— DATASET CONTENT —
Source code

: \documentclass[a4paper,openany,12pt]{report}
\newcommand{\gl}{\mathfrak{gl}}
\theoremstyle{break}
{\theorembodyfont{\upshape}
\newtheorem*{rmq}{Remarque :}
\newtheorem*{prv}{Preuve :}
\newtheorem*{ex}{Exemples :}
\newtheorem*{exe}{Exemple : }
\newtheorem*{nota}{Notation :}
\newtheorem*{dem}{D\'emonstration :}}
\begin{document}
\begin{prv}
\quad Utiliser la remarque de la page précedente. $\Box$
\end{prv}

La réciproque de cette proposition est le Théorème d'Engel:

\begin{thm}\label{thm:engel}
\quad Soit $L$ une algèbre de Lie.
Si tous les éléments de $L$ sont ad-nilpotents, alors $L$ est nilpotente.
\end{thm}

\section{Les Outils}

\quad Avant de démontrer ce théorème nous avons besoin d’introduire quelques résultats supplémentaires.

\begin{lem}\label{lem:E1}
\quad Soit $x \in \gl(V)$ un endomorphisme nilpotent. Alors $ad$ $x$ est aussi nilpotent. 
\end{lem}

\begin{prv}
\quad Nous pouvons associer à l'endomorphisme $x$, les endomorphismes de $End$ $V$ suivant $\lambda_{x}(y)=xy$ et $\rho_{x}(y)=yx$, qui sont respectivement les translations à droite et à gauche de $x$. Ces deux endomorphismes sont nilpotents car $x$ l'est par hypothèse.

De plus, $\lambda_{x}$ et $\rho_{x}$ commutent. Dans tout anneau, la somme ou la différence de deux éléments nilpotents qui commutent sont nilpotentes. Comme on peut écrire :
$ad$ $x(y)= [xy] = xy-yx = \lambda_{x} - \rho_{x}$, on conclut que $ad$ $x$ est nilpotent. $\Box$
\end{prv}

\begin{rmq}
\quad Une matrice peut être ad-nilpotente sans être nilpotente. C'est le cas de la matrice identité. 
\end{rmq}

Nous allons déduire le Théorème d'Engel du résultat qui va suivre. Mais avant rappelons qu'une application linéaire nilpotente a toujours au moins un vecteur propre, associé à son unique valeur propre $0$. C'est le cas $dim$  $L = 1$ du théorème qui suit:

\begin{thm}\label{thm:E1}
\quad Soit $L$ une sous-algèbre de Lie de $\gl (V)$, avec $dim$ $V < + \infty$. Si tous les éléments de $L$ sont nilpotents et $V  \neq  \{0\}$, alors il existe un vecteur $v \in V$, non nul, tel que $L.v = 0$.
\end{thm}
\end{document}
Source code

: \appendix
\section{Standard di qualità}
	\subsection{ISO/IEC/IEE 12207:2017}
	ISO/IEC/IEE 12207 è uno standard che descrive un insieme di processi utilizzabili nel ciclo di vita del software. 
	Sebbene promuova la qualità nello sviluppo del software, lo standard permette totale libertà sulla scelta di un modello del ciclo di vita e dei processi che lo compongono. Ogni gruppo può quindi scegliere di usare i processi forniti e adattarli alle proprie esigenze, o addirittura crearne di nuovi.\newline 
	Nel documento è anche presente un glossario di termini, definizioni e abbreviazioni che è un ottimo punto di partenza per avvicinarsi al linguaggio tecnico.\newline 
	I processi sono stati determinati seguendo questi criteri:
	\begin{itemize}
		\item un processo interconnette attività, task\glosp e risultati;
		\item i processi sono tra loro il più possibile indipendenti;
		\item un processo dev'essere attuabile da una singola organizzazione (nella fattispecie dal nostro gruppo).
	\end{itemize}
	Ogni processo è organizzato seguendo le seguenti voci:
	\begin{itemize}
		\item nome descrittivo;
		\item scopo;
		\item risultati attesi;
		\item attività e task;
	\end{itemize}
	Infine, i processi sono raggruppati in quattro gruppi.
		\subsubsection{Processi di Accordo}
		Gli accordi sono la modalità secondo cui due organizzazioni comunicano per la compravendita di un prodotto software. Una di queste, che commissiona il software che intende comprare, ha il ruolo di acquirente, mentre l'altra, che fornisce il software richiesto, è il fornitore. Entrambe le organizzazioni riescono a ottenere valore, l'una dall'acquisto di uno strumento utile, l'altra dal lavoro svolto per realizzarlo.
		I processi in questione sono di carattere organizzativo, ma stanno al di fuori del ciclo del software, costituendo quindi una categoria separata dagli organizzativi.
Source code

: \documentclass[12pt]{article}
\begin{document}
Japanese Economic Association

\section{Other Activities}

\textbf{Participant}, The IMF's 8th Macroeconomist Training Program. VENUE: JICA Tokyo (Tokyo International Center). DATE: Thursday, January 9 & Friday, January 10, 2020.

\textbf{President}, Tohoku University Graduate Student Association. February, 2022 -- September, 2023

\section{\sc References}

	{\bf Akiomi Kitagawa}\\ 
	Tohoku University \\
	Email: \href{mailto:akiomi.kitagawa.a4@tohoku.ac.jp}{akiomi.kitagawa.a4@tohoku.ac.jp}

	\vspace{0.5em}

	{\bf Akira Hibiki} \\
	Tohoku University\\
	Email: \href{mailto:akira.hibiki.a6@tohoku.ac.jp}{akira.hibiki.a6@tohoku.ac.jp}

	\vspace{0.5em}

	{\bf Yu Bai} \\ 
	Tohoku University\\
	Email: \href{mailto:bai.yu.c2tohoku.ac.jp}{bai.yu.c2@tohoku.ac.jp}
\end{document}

— WHAT NEEDS TO BE DONE —
Every line that holds the word "nilpotents" should be copied from the records above.

— ANSWER AREA —
Si tous les éléments de $L$ sont ad-nilpotents, alors $L$ est nilpotente.
\quad Nous pouvons associer à l'endomorphisme $x$, les endomorphismes de $End$ $V$ suivant $\lambda_{x}(y)=xy$ et $\rho_{x}(y)=yx$, qui sont respectivement les translations à droite et à gauche de $x$. Ces deux endomorphismes sont nilpotents car $x$ l'est par hypothèse.
De plus, $\lambda_{x}$ et $\rho_{x}$ commutent. Dans tout anneau, la somme ou la différence de deux éléments nilpotents qui commutent sont nilpotentes. Comme on peut écrire :
\quad Soit $L$ une sous-algèbre de Lie de $\gl (V)$, avec $dim$ $V < + \infty$. Si tous les éléments de $L$ sont nilpotents et $V  \neq  \{0\}$, alors il existe un vecteur $v \in V$, non nul, tel que $L.v = 0$.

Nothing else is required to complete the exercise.